- What is expected
After locating the line with "## আমার কাজ" in the records below, print it and every line after it exactly.

::: Given records :::

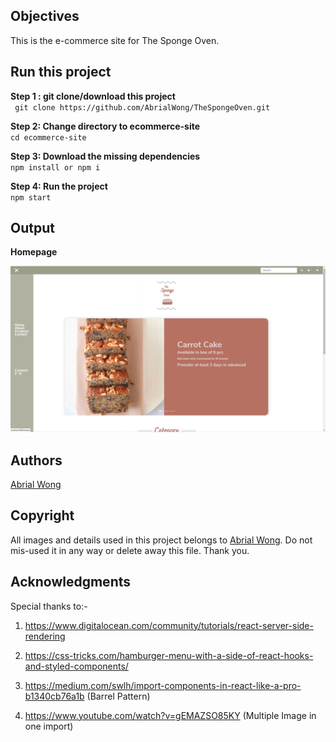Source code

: 
## Objectives

This is the e-commerce site for The Sponge Oven.

## Run this project

<b> Step 1   : git clone/download this project</b> <br>
` git clone https://github.com/AbrialWong/TheSpongeOven.git` 

<b> Step 2: Change directory to ecommerce-site</b><br>
`cd ecommerce-site`

<b> Step 3: Download the missing dependencies</b><br>
`npm install or npm i`

<b> Step 4: Run the project </b><br>
  `npm start`

## Output

<b>Homepage</b>

<img src="ecommerce-site/src/asserts/homepage.png">

## Authors

<a href="">Abrial Wong</a>

## Copyright

All images and details used in this project belongs to <a href="https://github.com/AbrialWong">Abrial Wong</a>. Do not mis-used it in any way or delete away this file. Thank you.

## Acknowledgments

Special thanks to:-

1) https://www.digitalocean.com/community/tutorials/react-server-side-rendering

2) https://css-tricks.com/hamburger-menu-with-a-side-of-react-hooks-and-styled-components/

3) https://medium.com/swlh/import-components-in-react-like-a-pro-b1340cb76a1b (Barrel Pattern)

4) https://www.youtube.com/watch?v=gEMAZSO85KY (Multiple Image in one import)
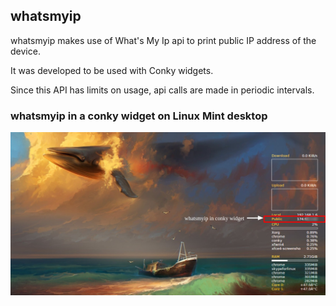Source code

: ## whatsmyip

whatsmyip makes use of What's My Ip api to print public IP address of the device.

It was developed to be used with Conky widgets. 

Since this API has limits on usage, api calls are made in periodic intervals.


### whatsmyip in a conky widget on Linux Mint desktop

![whatsmyip on a linux box](./screenshot.png)
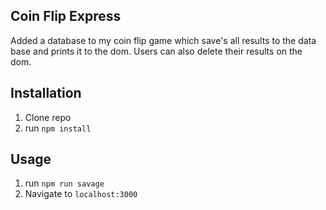 ## Coin Flip Express 




Added a database to my coin flip game which save's all results to the data base and prints it to the dom. Users can also delete their results on the dom. 





## Installation

1. Clone repo
2. run `npm install`

## Usage

1. run `npm run savage`
2. Navigate to `localhost:3000`
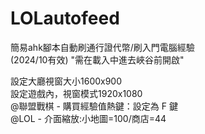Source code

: # LOLautofeed
簡易ahk腳本自動刷通行證代幣/刷入門電腦經驗  
(2024/10有效)
"需在載入中進去峽谷前開啟"


設定大廳視窗大小1600x900  
設定遊戲內，視窗模式1920x1080  
@聯盟戰棋 - 購買經驗值熱鍵：設定為 F 鍵  
@LOL - 介面縮放:小地圖=100/商店=44
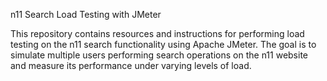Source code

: n11 Search Load Testing with JMeter


This repository contains resources and instructions for performing load testing on the n11 search functionality using Apache JMeter. The goal is to simulate multiple users performing search operations on the n11 website and measure its performance under varying levels of load.

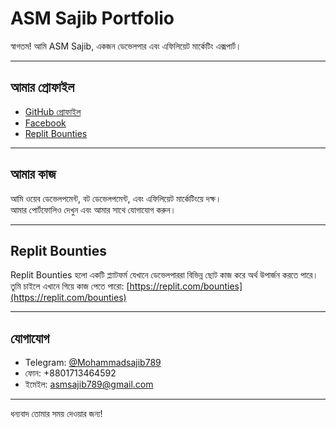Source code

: # ASM Sajib Portfolio

স্বাগতম! আমি ASM Sajib, একজন ডেভেলপার এবং এফিলিয়েট মার্কেটিং এক্সপার্ট।

---

## আমার প্রোফাইল

- [GitHub প্রোফাইল](https://github.com/asmsajib789)
- [Facebook](https://www.facebook.com/sr.sajib789)
- [Replit Bounties](https://replit.com/bounties)

---

## আমার কাজ

আমি ওয়েব ডেভেলপমেন্ট, বট ডেভেলপমেন্ট, এবং এফিলিয়েট মার্কেটিংয়ে দক্ষ।  
আমার পোর্টফোলিও দেখুন এবং আমার সাথে যোগাযোগ করুন।

---

## Replit Bounties

Replit Bounties হলো একটি প্ল্যাটফর্ম যেখানে ডেভেলপাররা বিভিন্ন ছোট কাজ করে অর্থ উপার্জন করতে পারে।  
তুমি চাইলে এখানে গিয়ে কাজ পেতে পারো: [https://replit.com/bounties](https://replit.com/bounties)

---

## যোগাযোগ

- Telegram: [@Mohammadsajib789](https://t.me/Mohammadsajib789)  
- ফোন: +8801713464592  
- ইমেইল: asmsajib789@gmail.com

---

ধন্যবাদ তোমার সময় দেওয়ার জন্য!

:::

- Problem solution
## আমার কাজ

আমি ওয়েব ডেভেলপমেন্ট, বট ডেভেলপমেন্ট, এবং এফিলিয়েট মার্কেটিংয়ে দক্ষ।  
আমার পোর্টফোলিও দেখুন এবং আমার সাথে যোগাযোগ করুন।

---

## Replit Bounties

Replit Bounties হলো একটি প্ল্যাটফর্ম যেখানে ডেভেলপাররা বিভিন্ন ছোট কাজ করে অর্থ উপার্জন করতে পারে।  
তুমি চাইলে এখানে গিয়ে কাজ পেতে পারো: [https://replit.com/bounties](https://replit.com/bounties)

---

## যোগাযোগ

- Telegram: [@Mohammadsajib789](https://t.me/Mohammadsajib789)  
- ফোন: +8801713464592  
- ইমেইল: asmsajib789@gmail.com

---

ধন্যবাদ তোমার সময় দেওয়ার জন্য!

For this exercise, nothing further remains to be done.